Infrastructure SNAFU results in French public being unable to contact emergency services

Mobile provider Orange fingers 'technical issue' on a router

A technical issue with French mobile provider Orange, fixed early this morning, resulted in members of the public being temporarily unable to contact the emergency services.

At least one man is believed to have died during the outage, though a link cannot be confirmed, according to France's Minister of the Interior Gérald Darmanin.

The man, living in the Morbihan region in the northwest of France, died from an unspecified heart condition.

According to Orange, the issue emerged at 6pm on Wednesday night and was later resolved at midnight. Reporting from France Bleu claimed issues persisted in other parts of the country, including Brittany and Alsace.

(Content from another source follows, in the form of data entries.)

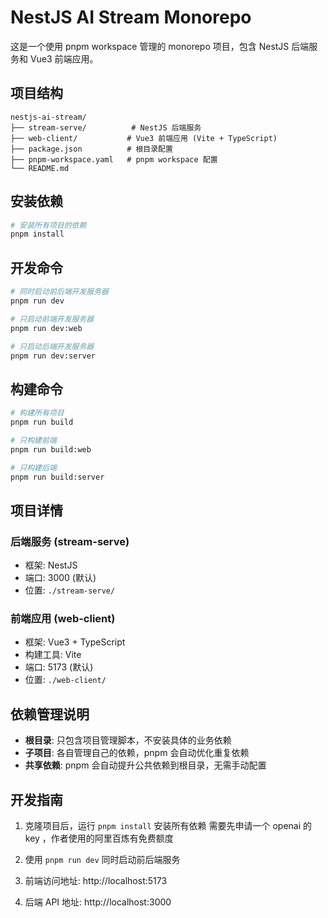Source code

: # NestJS AI Stream Monorepo

这是一个使用 pnpm workspace 管理的 monorepo 项目，包含 NestJS 后端服务和 Vue3 前端应用。

## 项目结构

```
nestjs-ai-stream/
├── stream-serve/          # NestJS 后端服务
├── web-client/           # Vue3 前端应用 (Vite + TypeScript)
├── package.json          # 根目录配置
├── pnpm-workspace.yaml   # pnpm workspace 配置
└── README.md
```

## 安装依赖

```bash
# 安装所有项目的依赖
pnpm install
```

## 开发命令

```bash
# 同时启动前后端开发服务器
pnpm run dev

# 只启动前端开发服务器
pnpm run dev:web

# 只启动后端开发服务器
pnpm run dev:server
```

## 构建命令

```bash
# 构建所有项目
pnpm run build

# 只构建前端
pnpm run build:web

# 只构建后端
pnpm run build:server
```

## 项目详情

### 后端服务 (stream-serve)

- 框架: NestJS
- 端口: 3000 (默认)
- 位置: `./stream-serve/`

### 前端应用 (web-client)

- 框架: Vue3 + TypeScript
- 构建工具: Vite
- 端口: 5173 (默认)
- 位置: `./web-client/`

## 依赖管理说明

- **根目录**: 只包含项目管理脚本，不安装具体的业务依赖
- **子项目**: 各自管理自己的依赖，pnpm 会自动优化重复依赖
- **共享依赖**: pnpm 会自动提升公共依赖到根目录，无需手动配置

## 开发指南

1. 克隆项目后，运行 `pnpm install` 安装所有依赖
   需要先申请一个 openai 的 key ，作者使用的阿里百炼有免费额度
   <!-- 使用 `pnpm dev:server` 同时启动后端服务
   📝 测试页面: http://localhost:3000/test-stream.html -->

2. 使用 `pnpm run dev` 同时启动前后端服务
3. 前端访问地址: http://localhost:5173
4. 后端 API 地址: http://localhost:3000
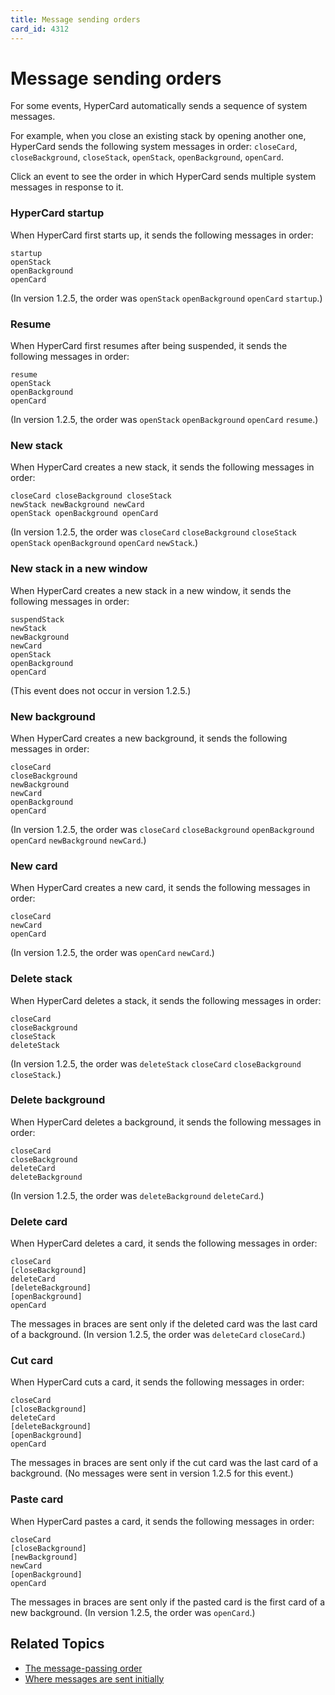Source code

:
 ```yaml
---
title: Message sending orders
card_id: 4312
---
```


# Message sending orders


For some events, HyperCard automatically sends a sequence of system messages.

For example, when you close an existing stack by opening another one, HyperCard sends the following system messages in order: `closeCard`, `closeBackground`, `closeStack`, `openStack`, `openBackground`, `openCard`.

Click an event to see the order in which HyperCard sends multiple system messages in response to it.

### HyperCard startup

When HyperCard first starts up, it sends the following messages in order:

```
startup
openStack
openBackground
openCard
```

(In version 1.2.5, the order was `openStack` `openBackground` `openCard` `startup`.)

### Resume

When HyperCard first resumes after being suspended, it sends the following messages in order:

```
resume
openStack
openBackground
openCard
```

(In version 1.2.5, the order was `openStack` `openBackground` `openCard` `resume`.)

### New stack

When HyperCard creates a new stack, it sends the following messages in order:

```
closeCard closeBackground closeStack
newStack newBackground newCard
openStack openBackground openCard
```

(In version 1.2.5, the order was `closeCard` `closeBackground` `closeStack` `openStack` `openBackground` `openCard` `newStack`.)

### New stack in a new window

When HyperCard creates a new stack in a new window, it sends the following messages in order:

```
suspendStack
newStack
newBackground
newCard
openStack
openBackground
openCard
```

(This event does not occur in version 1.2.5.)

### New background

When HyperCard creates a new background, it sends the following messages in order:

```
closeCard
closeBackground
newBackground
newCard
openBackground
openCard
```

(In version 1.2.5, the order was `closeCard` `closeBackground` `openBackground` `openCard` `newBackground` `newCard`.)

### New card

When HyperCard creates a new card, it sends the following messages in order:

```
closeCard
newCard
openCard
```

(In version 1.2.5, the order was `openCard` `newCard`.)

### Delete stack

When HyperCard deletes a stack, it sends the following messages in order:

```
closeCard
closeBackground
closeStack
deleteStack
```

(In version 1.2.5, the order was `deleteStack` `closeCard` `closeBackground` `closeStack`.)

### Delete background

When HyperCard deletes a background, it sends the following messages in order:

```
closeCard
closeBackground
deleteCard
deleteBackground
```

(In version 1.2.5, the order was `deleteBackground` `deleteCard`.)

### Delete card

When HyperCard deletes a card, it sends the following messages in order:

```
closeCard
[closeBackground]
deleteCard
[deleteBackground]
[openBackground]
openCard
```

The messages in braces are sent only if the deleted card was the last card of a background. (In version 1.2.5, the order was `deleteCard` `closeCard`.)

### Cut card

When HyperCard cuts a card, it sends the following messages in order:

```
closeCard
[closeBackground]
deleteCard
[deleteBackground]
[openBackground]
openCard
```

The messages in braces are sent only if the cut card was the last card of a background. (No messages were sent in version 1.2.5 for this event.)

### Paste card

When HyperCard pastes a card, it sends the following messages in order:

```
closeCard
[closeBackground]
[newBackground]
newCard
[openBackground]
openCard
```

The messages in braces are sent only if the pasted card is the first card of a new background. (In version 1.2.5, the order was `openCard`.)

## Related Topics

* [The message-passing order](/HyperTalkReference/hypertalkbasics/The-message-passing-order)
* [Where messages are sent initially](/HyperTalkReference/systemmessages/Where-messages-are-sent-initially)
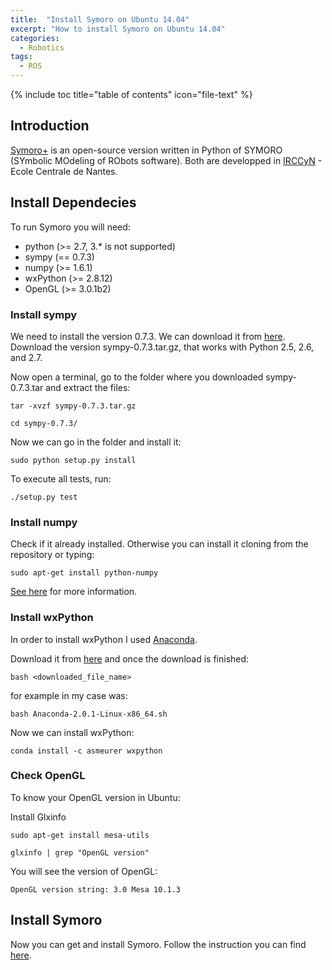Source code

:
 ```yaml
---
title:  "Install Symoro on Ubuntu 14.04"
excerpt: "How to install Symoro on Ubuntu 14.04"
categories: 
  - Robotics
tags:
  - ROS
---
```


{% include toc title="table of contents" icon="file-text" %}

## Introduction

[Symoro+](https://github.com/symoro/symoro) is an open-source version written in Python of SYMORO (SYmbolic MOdeling of RObots software). Both are developped in [IRCCyN](www.irccyn.ec-nantes.fr/) - Ecole Centrale de Nantes. 

## Install Dependecies
To run Symoro you will need:

* python (>= 2.7, 3.* is not supported)
* sympy (== 0.7.3)
* numpy (>= 1.6.1)
* wxPython (>= 2.8.12)
* OpenGL (>= 3.0.1b2)

### Install sympy

We need to install the version 0.7.3. We can download it from [here](https://github.com/sympy/sympy/releases/tag/sympy-0.7.3). Download the version sympy-0.7.3.tar.gz, that works with Python 2.5, 2.6, and 2.7.

Now open a terminal, go to the folder where you downloaded sympy-0.7.3.tar and extract the files:


`tar -xvzf sympy-0.7.3.tar.gz`


`cd sympy-0.7.3/`


Now we can go in the folder and install it:


`sudo python setup.py install`


To execute all tests, run:


`./setup.py test`



### Install numpy

Check if it already installed. Otherwise you can install it cloning from the repository or typing:


`sudo apt-get install python-numpy`


[See here](http://www.scipy.org/scipylib/download.html) for more information.

### Install wxPython

In order to install wxPython I used [Anaconda](http://docs.continuum.io/anaconda/).

Download it from [here](http://continuum.io/downloads) and once the download is finished:

`bash <downloaded_file_name>`

for example in my case was: 

`bash Anaconda-2.0.1-Linux-x86_64.sh`

Now we can install wxPython:

`conda install -c asmeurer wxpython`




### Check OpenGL

To know your OpenGL version in Ubuntu:

Install Glxinfo

`sudo apt-get install mesa-utils`

`glxinfo | grep "OpenGL version"`

You will see the version of OpenGL:

`OpenGL version string: 3.0 Mesa 10.1.3`


## Install Symoro

Now you can get and install Symoro. Follow the instruction you can find [here](https://github.com/symoro/symoro/wiki/Setup).

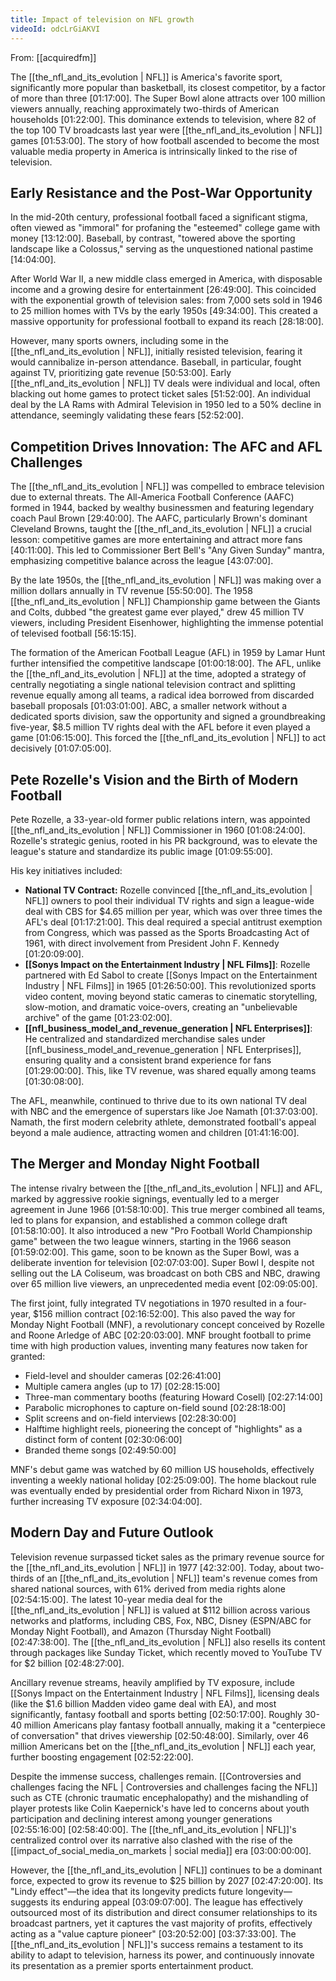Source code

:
 ```yaml
---
title: Impact of television on NFL growth
videoId: odcLrGiAKVI
---
```


From: [[acquiredfm]] <br/> 

The [[the_nfl_and_its_evolution | NFL]] is America's favorite sport, significantly more popular than basketball, its closest competitor, by a factor of more than three <a class="yt-timestamp" data-t="01:17:00">[01:17:00]</a>. The Super Bowl alone attracts over 100 million viewers annually, reaching approximately two-thirds of American households <a class="yt-timestamp" data-t="01:22:00">[01:22:00]</a>. This dominance extends to television, where 82 of the top 100 TV broadcasts last year were [[the_nfl_and_its_evolution | NFL]] games <a class="yt-timestamp" data-t="01:53:00">[01:53:00]</a>. The story of how football ascended to become the most valuable media property in America is intrinsically linked to the rise of television.

## Early Resistance and the Post-War Opportunity
In the mid-20th century, professional football faced a significant stigma, often viewed as "immoral" for profaning the "esteemed" college game with money <a class="yt-timestamp" data-t="13:12:00">[13:12:00]</a>. Baseball, by contrast, "towered above the sporting landscape like a Colossus," serving as the unquestioned national pastime <a class="yt-timestamp" data-t="14:04:00">[14:04:00]</a>.

After World War II, a new middle class emerged in America, with disposable income and a growing desire for entertainment <a class="yt-timestamp" data-t="26:49:00">[26:49:00]</a>. This coincided with the exponential growth of television sales: from 7,000 sets sold in 1946 to 25 million homes with TVs by the early 1950s <a class="yt-timestamp" data-t="49:34:00">[49:34:00]</a>. This created a massive opportunity for professional football to expand its reach <a class="yt-timestamp" data-t="28:18:00">[28:18:00]</a>.

However, many sports owners, including some in the [[the_nfl_and_its_evolution | NFL]], initially resisted television, fearing it would cannibalize in-person attendance. Baseball, in particular, fought against TV, prioritizing gate revenue <a class="yt-timestamp" data-t="50:53:00">[50:53:00]</a>. Early [[the_nfl_and_its_evolution | NFL]] TV deals were individual and local, often blacking out home games to protect ticket sales <a class="yt-timestamp" data-t="51:52:00">[51:52:00]</a>. An individual deal by the LA Rams with Admiral Television in 1950 led to a 50% decline in attendance, seemingly validating these fears <a class="yt-timestamp" data-t="52:52:00">[52:52:00]</a>.

## Competition Drives Innovation: The AFC and AFL Challenges
The [[the_nfl_and_its_evolution | NFL]] was compelled to embrace television due to external threats. The All-America Football Conference (AAFC) formed in 1944, backed by wealthy businessmen and featuring legendary coach Paul Brown <a class="yt-timestamp" data-t="29:40:00">[29:40:00]</a>. The AAFC, particularly Brown's dominant Cleveland Browns, taught the [[the_nfl_and_its_evolution | NFL]] a crucial lesson: competitive games are more entertaining and attract more fans <a class="yt-timestamp" data-t="40:11:00">[40:11:00]</a>. This led to Commissioner Bert Bell's "Any Given Sunday" mantra, emphasizing competitive balance across the league <a class="yt-timestamp" data-t="43:07:00">[43:07:00]</a>.

By the late 1950s, the [[the_nfl_and_its_evolution | NFL]] was making over a million dollars annually in TV revenue <a class="yt-timestamp" data-t="55:50:00">[55:50:00]</a>. The 1958 [[the_nfl_and_its_evolution | NFL]] Championship game between the Giants and Colts, dubbed "the greatest game ever played," drew 45 million TV viewers, including President Eisenhower, highlighting the immense potential of televised football <a class="yt-timestamp" data-t="56:15:00">[56:15:15]</a>.

The formation of the American Football League (AFL) in 1959 by Lamar Hunt further intensified the competitive landscape <a class="yt-timestamp" data-t="01:00:18:00">[01:00:18:00]</a>. The AFL, unlike the [[the_nfl_and_its_evolution | NFL]] at the time, adopted a strategy of centrally negotiating a single national television contract and splitting revenue equally among all teams, a radical idea borrowed from discarded baseball proposals <a class="yt-timestamp" data-t="01:03:01:00">[01:03:01:00]</a>. ABC, a smaller network without a dedicated sports division, saw the opportunity and signed a groundbreaking five-year, $8.5 million TV rights deal with the AFL before it even played a game <a class="yt-timestamp" data-t="01:06:15:00">[01:06:15:00]</a>. This forced the [[the_nfl_and_its_evolution | NFL]] to act decisively <a class="yt-timestamp" data-t="01:07:05:00">[01:07:05:00]</a>.

## Pete Rozelle's Vision and the Birth of Modern Football
Pete Rozelle, a 33-year-old former public relations intern, was appointed [[the_nfl_and_its_evolution | NFL]] Commissioner in 1960 <a class="yt-timestamp" data-t="01:08:24:00">[01:08:24:00]</a>. Rozelle's strategic genius, rooted in his PR background, was to elevate the league's stature and standardize its public image <a class="yt-timestamp" data-t="01:09:55:00">[01:09:55:00]</a>.

His key initiatives included:
*   **National TV Contract:** Rozelle convinced [[the_nfl_and_its_evolution | NFL]] owners to pool their individual TV rights and sign a league-wide deal with CBS for $4.65 million per year, which was over three times the AFL's deal <a class="yt-timestamp" data-t="01:17:21:00">[01:17:21:00]</a>. This deal required a special antitrust exemption from Congress, which was passed as the Sports Broadcasting Act of 1961, with direct involvement from President John F. Kennedy <a class="yt-timestamp" data-t="01:20:09:00">[01:20:09:00]</a>.
*   **[[Sonys Impact on the Entertainment Industry | NFL Films]]**: Rozelle partnered with Ed Sabol to create [[Sonys Impact on the Entertainment Industry | NFL Films]] in 1965 <a class="yt-timestamp" data-t="01:26:50:00">[01:26:50:00]</a>. This revolutionized sports video content, moving beyond static cameras to cinematic storytelling, slow-motion, and dramatic voice-overs, creating an "unbelievable archive" of the game <a class="yt-timestamp" data-t="01:23:02:00">[01:23:02:00]</a>.
*   **[[nfl_business_model_and_revenue_generation | NFL Enterprises]]**: He centralized and standardized merchandise sales under [[nfl_business_model_and_revenue_generation | NFL Enterprises]], ensuring quality and a consistent brand experience for fans <a class="yt-timestamp" data-t="01:29:00:00">[01:29:00:00]</a>. This, like TV revenue, was shared equally among teams <a class="yt-timestamp" data-t="01:30:08:00">[01:30:08:00]</a>.

The AFL, meanwhile, continued to thrive due to its own national TV deal with NBC and the emergence of superstars like Joe Namath <a class="yt-timestamp" data-t="01:37:03:00">[01:37:03:00]</a>. Namath, the first modern celebrity athlete, demonstrated football's appeal beyond a male audience, attracting women and children <a class="yt-timestamp" data-t="01:41:16:00">[01:41:16:00]</a>.

## The Merger and Monday Night Football
The intense rivalry between the [[the_nfl_and_its_evolution | NFL]] and AFL, marked by aggressive rookie signings, eventually led to a merger agreement in June 1966 <a class="yt-timestamp" data-t="01:58:10:00">[01:58:10:00]</a>. This true merger combined all teams, led to plans for expansion, and established a common college draft <a class="yt-timestamp" data-t="01:58:10:00">[01:58:10:00]</a>. It also introduced a new "Pro Football World Championship game" between the two league winners, starting in the 1966 season <a class="yt-timestamp" data-t="01:59:02:00">[01:59:02:00]</a>. This game, soon to be known as the Super Bowl, was a deliberate invention for television <a class="yt-timestamp" data-t="02:07:03:00">[02:07:03:00]</a>. Super Bowl I, despite not selling out the LA Coliseum, was broadcast on both CBS and NBC, drawing over 65 million live viewers, an unprecedented media event <a class="yt-timestamp" data-t="02:09:05:00">[02:09:05:00]</a>.

The first joint, fully integrated TV negotiations in 1970 resulted in a four-year, $156 million contract <a class="yt-timestamp" data-t="02:16:52:00">[02:16:52:00]</a>. This also paved the way for Monday Night Football (MNF), a revolutionary concept conceived by Rozelle and Roone Arledge of ABC <a class="yt-timestamp" data-t="02:20:03:00">[02:20:03:00]</a>. MNF brought football to prime time with high production values, inventing many features now taken for granted:
*   Field-level and shoulder cameras <a class="yt-timestamp" data-t="02:26:41:00">[02:26:41:00]</a>
*   Multiple camera angles (up to 17) <a class="yt-timestamp" data-t="02:28:15:00">[02:28:15:00]</a>
*   Three-man commentary booths (featuring Howard Cosell) <a class="yt-timestamp" data-t="02:27:14:00">[02:27:14:00]</a>
*   Parabolic microphones to capture on-field sound <a class="yt-timestamp" data-t="02:28:18:00">[02:28:18:00]</a>
*   Split screens and on-field interviews <a class="yt-timestamp" data-t="02:28:30:00">[02:28:30:00]</a>
*   Halftime highlight reels, pioneering the concept of "highlights" as a distinct form of content <a class="yt-timestamp" data-t="02:30:06:00">[02:30:06:00]</a>
*   Branded theme songs <a class="yt-timestamp" data-t="02:49:50:00">[02:49:50:00]</a>

MNF's debut game was watched by 60 million US households, effectively inventing a weekly national holiday <a class="yt-timestamp" data-t="02:25:09:00">[02:25:09:00]</a>. The home blackout rule was eventually ended by presidential order from Richard Nixon in 1973, further increasing TV exposure <a class="yt-timestamp" data-t="02:34:04:00">[02:34:04:00]</a>.

## Modern Day and Future Outlook
Television revenue surpassed ticket sales as the primary revenue source for the [[the_nfl_and_its_evolution | NFL]] in 1977 <a class="yt-timestamp" data-t="42:32:00">[42:32:00]</a>. Today, about two-thirds of an [[the_nfl_and_its_evolution | NFL]] team's revenue comes from shared national sources, with 61% derived from media rights alone <a class="yt-timestamp" data-t="02:54:15:00">[02:54:15:00]</a>. The latest 10-year media deal for the [[the_nfl_and_its_evolution | NFL]] is valued at $112 billion across various networks and platforms, including CBS, Fox, NBC, Disney (ESPN/ABC for Monday Night Football), and Amazon (Thursday Night Football) <a class="yt-timestamp" data-t="02:47:38:00">[02:47:38:00]</a>. The [[the_nfl_and_its_evolution | NFL]] also resells its content through packages like Sunday Ticket, which recently moved to YouTube TV for $2 billion <a class="yt-timestamp" data-t="02:48:27:00">[02:48:27:00]</a>.

Ancillary revenue streams, heavily amplified by TV exposure, include [[Sonys Impact on the Entertainment Industry | NFL Films]], licensing deals (like the $1.6 billion Madden video game deal with EA), and most significantly, fantasy football and sports betting <a class="yt-timestamp" data-t="02:50:17:00">[02:50:17:00]</a>. Roughly 30-40 million Americans play fantasy football annually, making it a "centerpiece of conversation" that drives viewership <a class="yt-timestamp" data-t="02:50:48:00">[02:50:48:00]</a>. Similarly, over 46 million Americans bet on the [[the_nfl_and_its_evolution | NFL]] each year, further boosting engagement <a class="yt-timestamp" data-t="02:52:22:00">[02:52:22:00]</a>.

Despite the immense success, challenges remain. [[Controversies and challenges facing the NFL | Controversies and challenges facing the NFL]] such as CTE (chronic traumatic encephalopathy) and the mishandling of player protests like Colin Kaepernick's have led to concerns about youth participation and declining interest among younger generations <a class="yt-timestamp" data-t="02:55:16:00">[02:55:16:00]</a> <a class="yt-timestamp" data-t="02:58:40:00">[02:58:40:00]</a>. The [[the_nfl_and_its_evolution | NFL]]'s centralized control over its narrative also clashed with the rise of the [[impact_of_social_media_on_markets | social media]] era <a class="yt-timestamp" data-t="03:00:00:00">[03:00:00:00]</a>.

However, the [[the_nfl_and_its_evolution | NFL]] continues to be a dominant force, expected to grow its revenue to $25 billion by 2027 <a class="yt-timestamp" data-t="02:47:20:00">[02:47:20:00]</a>. Its "Lindy effect"—the idea that its longevity predicts future longevity—suggests its enduring appeal <a class="yt-timestamp" data-t="03:09:07:00">[03:09:07:00]</a>. The league has effectively outsourced most of its distribution and direct consumer relationships to its broadcast partners, yet it captures the vast majority of profits, effectively acting as a "value capture pioneer" <a class="yt-timestamp" data-t="03:20:52:00">[03:20:52:00]</a> <a class="yt-timestamp" data-t="03:37:33:00">[03:37:33:00]</a>. The [[the_nfl_and_its_evolution | NFL]]'s success remains a testament to its ability to adapt to television, harness its power, and continuously innovate its presentation as a premier sports entertainment product.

The issue also had the effect of disconnecting calls already in progress, according to France24.

Orange has blamed the incident on an unspecified “technical issue” on a router, and discounted the possibility the outage was the result of a bad actor, or a maintenance attempt gone awry.

Although it reportedly had six redundant failsafe systems that could take over in the case of an outage, these failed to spring into action. It is not clear why.

Orange has the responsibility of routing emergency calls throughout France, in part due to its history as a state-owned provider. As a result, customers of other networks, including SFR and Bouygues Telecom, reported issues contacting the emergency services.

As a temporary fix, the French government issued geographic numbers for each of the regional services. These 10-digit numbers were unique for each location, and lacked the memorability of the usual system. Those in Paris, for example, had to dial 01 80 98 61 18.

Healthcare, police, and fire services can be reached by dialling 15, 17, and 18 respectively. These are in addition to the standard 112 number, which is used across Europe.

Speaking to reporters, Emmanuel Macron said he was “very concerned” about the incident.

The French government — which holds a 23 per cent share in Orange — has started an investigation into the incident, according to Darmanin.

In a statement, Orange CEO Stéphane Richard expressed the company’s “warmest apologies” to those affected.